Your task: Your job is to set down the stretch of entries that opens with the line containing "launch a Feature" and closes with the line containing "# 3. Contact the product manager". Keep both end lines, copy each exactly, and add nothing.

※ ※ ※

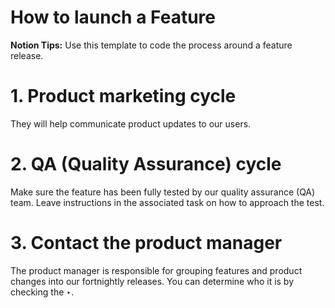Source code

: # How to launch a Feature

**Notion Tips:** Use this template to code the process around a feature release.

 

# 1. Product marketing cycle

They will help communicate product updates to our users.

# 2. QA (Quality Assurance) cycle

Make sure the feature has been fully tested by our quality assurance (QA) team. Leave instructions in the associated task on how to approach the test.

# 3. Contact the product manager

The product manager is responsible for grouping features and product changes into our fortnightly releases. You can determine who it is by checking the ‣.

※ ※ ※

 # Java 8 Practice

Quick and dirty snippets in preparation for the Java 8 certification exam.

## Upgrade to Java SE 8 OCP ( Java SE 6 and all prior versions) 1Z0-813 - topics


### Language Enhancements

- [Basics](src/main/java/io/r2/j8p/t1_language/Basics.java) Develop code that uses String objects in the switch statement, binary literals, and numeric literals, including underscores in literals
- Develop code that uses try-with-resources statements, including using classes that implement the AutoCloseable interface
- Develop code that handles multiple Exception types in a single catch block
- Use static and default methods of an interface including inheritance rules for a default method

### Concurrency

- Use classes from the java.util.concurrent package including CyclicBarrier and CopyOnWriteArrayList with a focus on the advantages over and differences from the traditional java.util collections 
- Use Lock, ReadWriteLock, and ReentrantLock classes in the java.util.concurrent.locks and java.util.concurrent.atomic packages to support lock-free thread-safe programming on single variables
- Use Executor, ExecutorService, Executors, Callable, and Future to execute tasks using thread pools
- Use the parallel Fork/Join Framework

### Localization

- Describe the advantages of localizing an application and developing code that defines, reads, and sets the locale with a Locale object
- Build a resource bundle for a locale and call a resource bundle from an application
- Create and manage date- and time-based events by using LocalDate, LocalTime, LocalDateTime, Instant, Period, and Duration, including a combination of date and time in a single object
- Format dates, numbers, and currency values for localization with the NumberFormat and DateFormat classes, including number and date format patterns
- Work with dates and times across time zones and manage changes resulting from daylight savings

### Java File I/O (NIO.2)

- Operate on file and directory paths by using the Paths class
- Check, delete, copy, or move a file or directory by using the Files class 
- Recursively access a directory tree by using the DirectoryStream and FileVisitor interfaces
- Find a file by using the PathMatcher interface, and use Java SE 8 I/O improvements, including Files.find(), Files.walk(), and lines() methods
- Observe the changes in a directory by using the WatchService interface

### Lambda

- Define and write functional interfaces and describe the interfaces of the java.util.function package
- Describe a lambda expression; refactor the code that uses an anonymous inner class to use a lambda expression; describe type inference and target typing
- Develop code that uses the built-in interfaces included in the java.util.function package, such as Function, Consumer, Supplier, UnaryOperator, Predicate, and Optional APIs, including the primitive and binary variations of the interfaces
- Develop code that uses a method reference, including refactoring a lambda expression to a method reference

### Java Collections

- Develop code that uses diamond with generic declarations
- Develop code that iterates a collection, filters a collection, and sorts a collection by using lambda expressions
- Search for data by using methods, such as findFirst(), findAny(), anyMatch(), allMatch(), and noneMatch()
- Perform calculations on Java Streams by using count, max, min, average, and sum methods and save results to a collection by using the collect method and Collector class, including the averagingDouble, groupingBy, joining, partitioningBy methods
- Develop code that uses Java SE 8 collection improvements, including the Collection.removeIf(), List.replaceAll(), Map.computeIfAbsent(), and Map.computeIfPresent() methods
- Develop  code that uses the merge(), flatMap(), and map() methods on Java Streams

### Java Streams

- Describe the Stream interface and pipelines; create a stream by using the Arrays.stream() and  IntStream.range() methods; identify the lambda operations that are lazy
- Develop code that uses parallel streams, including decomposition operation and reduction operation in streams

※ ※ ※

Reply to the task:
: # How to launch a Feature

**Notion Tips:** Use this template to code the process around a feature release.

 

# 1. Product marketing cycle

They will help communicate product updates to our users.

# 2. QA (Quality Assurance) cycle

Make sure the feature has been fully tested by our quality assurance (QA) team. Leave instructions in the associated task on how to approach the test.

# 3. Contact the product manager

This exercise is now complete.